▶ Data for processing
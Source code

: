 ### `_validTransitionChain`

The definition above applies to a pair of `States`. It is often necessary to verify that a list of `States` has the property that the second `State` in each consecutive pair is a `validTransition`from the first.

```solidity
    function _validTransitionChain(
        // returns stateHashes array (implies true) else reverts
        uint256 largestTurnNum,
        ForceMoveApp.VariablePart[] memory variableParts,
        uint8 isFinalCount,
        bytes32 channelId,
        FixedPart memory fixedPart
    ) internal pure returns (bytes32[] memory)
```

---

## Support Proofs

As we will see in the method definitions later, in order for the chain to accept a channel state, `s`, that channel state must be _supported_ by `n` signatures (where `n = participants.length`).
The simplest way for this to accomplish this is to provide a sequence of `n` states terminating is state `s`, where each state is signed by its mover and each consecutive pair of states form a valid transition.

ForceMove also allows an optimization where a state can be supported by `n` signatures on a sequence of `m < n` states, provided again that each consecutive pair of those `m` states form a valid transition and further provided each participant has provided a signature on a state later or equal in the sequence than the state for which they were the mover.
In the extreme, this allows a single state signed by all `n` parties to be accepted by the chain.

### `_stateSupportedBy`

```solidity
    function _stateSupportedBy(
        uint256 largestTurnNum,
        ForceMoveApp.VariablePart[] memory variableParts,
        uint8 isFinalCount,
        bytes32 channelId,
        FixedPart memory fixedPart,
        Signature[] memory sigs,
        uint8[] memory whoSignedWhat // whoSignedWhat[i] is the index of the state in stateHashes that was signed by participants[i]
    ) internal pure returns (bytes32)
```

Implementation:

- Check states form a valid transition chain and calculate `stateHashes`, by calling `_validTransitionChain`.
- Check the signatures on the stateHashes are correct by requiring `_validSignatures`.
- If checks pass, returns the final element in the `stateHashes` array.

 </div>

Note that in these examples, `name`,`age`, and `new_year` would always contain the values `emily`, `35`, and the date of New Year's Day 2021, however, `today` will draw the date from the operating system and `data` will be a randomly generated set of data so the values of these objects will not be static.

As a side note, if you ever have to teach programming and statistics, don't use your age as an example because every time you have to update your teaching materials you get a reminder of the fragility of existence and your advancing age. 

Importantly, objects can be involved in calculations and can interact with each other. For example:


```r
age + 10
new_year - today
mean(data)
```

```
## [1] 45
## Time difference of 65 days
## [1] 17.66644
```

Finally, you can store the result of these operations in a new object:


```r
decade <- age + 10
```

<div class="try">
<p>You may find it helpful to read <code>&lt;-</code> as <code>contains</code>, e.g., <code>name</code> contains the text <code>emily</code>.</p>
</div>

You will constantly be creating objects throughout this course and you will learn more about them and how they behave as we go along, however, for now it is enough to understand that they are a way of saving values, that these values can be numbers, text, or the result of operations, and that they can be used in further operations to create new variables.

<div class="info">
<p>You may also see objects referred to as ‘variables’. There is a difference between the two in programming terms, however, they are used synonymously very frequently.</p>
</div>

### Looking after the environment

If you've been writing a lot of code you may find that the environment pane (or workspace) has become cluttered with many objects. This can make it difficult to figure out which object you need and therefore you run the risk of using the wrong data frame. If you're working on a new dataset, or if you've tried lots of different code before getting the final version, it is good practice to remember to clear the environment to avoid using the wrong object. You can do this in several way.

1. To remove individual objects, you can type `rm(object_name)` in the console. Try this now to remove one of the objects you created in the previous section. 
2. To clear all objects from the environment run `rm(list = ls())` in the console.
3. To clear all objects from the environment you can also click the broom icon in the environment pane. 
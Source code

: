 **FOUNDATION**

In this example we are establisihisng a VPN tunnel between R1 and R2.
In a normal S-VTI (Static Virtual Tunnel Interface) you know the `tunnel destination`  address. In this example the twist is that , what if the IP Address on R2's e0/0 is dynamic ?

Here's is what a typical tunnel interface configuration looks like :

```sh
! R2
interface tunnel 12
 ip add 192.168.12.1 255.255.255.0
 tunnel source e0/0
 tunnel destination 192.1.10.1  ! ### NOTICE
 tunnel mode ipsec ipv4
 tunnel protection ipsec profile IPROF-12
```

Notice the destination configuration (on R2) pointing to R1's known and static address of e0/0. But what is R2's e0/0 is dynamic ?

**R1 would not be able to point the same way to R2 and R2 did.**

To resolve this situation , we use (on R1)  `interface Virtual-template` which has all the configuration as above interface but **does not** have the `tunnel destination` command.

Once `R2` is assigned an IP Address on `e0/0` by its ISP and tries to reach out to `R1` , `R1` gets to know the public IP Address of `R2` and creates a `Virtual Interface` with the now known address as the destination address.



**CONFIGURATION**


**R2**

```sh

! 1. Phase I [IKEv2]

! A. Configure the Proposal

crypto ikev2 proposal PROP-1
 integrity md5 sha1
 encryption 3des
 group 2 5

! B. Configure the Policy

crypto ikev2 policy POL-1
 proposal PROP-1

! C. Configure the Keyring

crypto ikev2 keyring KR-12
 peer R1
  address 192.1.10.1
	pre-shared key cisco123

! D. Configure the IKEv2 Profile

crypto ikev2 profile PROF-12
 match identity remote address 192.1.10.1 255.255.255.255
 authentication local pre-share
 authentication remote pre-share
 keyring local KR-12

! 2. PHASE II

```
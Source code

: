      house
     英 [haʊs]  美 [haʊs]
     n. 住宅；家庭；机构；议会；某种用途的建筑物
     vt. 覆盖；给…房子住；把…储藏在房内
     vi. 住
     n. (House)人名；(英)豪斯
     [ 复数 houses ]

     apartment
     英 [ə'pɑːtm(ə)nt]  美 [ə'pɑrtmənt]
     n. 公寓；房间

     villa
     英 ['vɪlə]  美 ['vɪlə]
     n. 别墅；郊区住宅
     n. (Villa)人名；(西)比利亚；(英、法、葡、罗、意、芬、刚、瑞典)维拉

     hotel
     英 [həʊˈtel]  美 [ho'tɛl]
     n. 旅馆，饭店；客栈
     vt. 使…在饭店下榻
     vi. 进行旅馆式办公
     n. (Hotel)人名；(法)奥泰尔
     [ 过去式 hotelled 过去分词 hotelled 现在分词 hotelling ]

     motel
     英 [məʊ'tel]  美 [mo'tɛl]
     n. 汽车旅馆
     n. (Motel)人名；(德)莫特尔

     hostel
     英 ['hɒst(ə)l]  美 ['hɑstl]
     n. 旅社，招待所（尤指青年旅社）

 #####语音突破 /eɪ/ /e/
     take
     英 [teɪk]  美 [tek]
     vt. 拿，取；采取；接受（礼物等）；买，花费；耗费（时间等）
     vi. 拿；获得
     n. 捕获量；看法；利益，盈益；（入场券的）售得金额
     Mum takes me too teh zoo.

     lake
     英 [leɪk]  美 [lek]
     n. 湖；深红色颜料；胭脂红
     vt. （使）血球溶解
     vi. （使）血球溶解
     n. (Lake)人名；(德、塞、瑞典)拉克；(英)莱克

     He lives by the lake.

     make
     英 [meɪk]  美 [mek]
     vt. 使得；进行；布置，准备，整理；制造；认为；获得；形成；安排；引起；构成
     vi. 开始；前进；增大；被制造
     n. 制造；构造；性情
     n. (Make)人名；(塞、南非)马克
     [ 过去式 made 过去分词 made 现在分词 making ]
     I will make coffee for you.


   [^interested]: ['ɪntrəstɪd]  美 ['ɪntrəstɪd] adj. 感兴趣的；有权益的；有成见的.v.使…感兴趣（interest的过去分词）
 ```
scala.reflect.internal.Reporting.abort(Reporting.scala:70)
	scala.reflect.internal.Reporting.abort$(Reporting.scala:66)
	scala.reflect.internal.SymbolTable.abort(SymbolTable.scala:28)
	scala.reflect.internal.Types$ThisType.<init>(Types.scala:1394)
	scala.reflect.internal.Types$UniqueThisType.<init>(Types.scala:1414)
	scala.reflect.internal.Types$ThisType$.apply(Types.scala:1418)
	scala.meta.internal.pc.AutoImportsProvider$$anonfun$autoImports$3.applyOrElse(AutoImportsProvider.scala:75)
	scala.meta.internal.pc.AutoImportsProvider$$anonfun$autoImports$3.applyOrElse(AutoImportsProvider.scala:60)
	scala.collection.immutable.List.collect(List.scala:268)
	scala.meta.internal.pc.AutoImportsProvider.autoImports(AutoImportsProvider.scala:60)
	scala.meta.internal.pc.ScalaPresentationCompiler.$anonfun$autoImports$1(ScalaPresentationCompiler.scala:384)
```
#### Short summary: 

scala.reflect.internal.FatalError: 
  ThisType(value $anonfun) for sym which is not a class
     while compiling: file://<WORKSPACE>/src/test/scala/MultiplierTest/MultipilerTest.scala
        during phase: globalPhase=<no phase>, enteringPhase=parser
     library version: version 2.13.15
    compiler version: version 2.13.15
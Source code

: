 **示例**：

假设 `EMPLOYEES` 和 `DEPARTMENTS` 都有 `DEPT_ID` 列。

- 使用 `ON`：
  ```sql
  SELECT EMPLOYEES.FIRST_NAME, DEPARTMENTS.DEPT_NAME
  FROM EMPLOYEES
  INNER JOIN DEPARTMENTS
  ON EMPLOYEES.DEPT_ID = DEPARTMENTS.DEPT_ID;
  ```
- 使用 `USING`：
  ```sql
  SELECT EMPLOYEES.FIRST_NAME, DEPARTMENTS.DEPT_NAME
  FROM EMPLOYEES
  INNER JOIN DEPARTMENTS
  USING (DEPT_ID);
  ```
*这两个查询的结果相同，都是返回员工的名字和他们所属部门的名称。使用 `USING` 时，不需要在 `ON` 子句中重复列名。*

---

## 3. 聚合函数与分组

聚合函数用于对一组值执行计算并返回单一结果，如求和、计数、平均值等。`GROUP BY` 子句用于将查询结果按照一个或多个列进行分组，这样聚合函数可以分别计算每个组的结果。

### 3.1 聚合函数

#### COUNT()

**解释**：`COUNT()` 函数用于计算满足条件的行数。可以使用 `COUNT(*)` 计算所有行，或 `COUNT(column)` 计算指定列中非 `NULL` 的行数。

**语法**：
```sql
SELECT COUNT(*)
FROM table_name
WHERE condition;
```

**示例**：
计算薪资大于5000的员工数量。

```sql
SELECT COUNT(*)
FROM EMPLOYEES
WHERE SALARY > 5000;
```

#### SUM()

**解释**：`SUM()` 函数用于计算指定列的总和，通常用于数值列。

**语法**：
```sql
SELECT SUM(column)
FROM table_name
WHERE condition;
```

▶ Directions for this task
Which lines above carry the string "autoImports"? Copy those lines.

▶ Finished task
	scala.meta.internal.pc.AutoImportsProvider$$anonfun$autoImports$3.applyOrElse(AutoImportsProvider.scala:75)
	scala.meta.internal.pc.AutoImportsProvider$$anonfun$autoImports$3.applyOrElse(AutoImportsProvider.scala:60)
	scala.meta.internal.pc.AutoImportsProvider.autoImports(AutoImportsProvider.scala:60)
	scala.meta.internal.pc.ScalaPresentationCompiler.$anonfun$autoImports$1(ScalaPresentationCompiler.scala:384)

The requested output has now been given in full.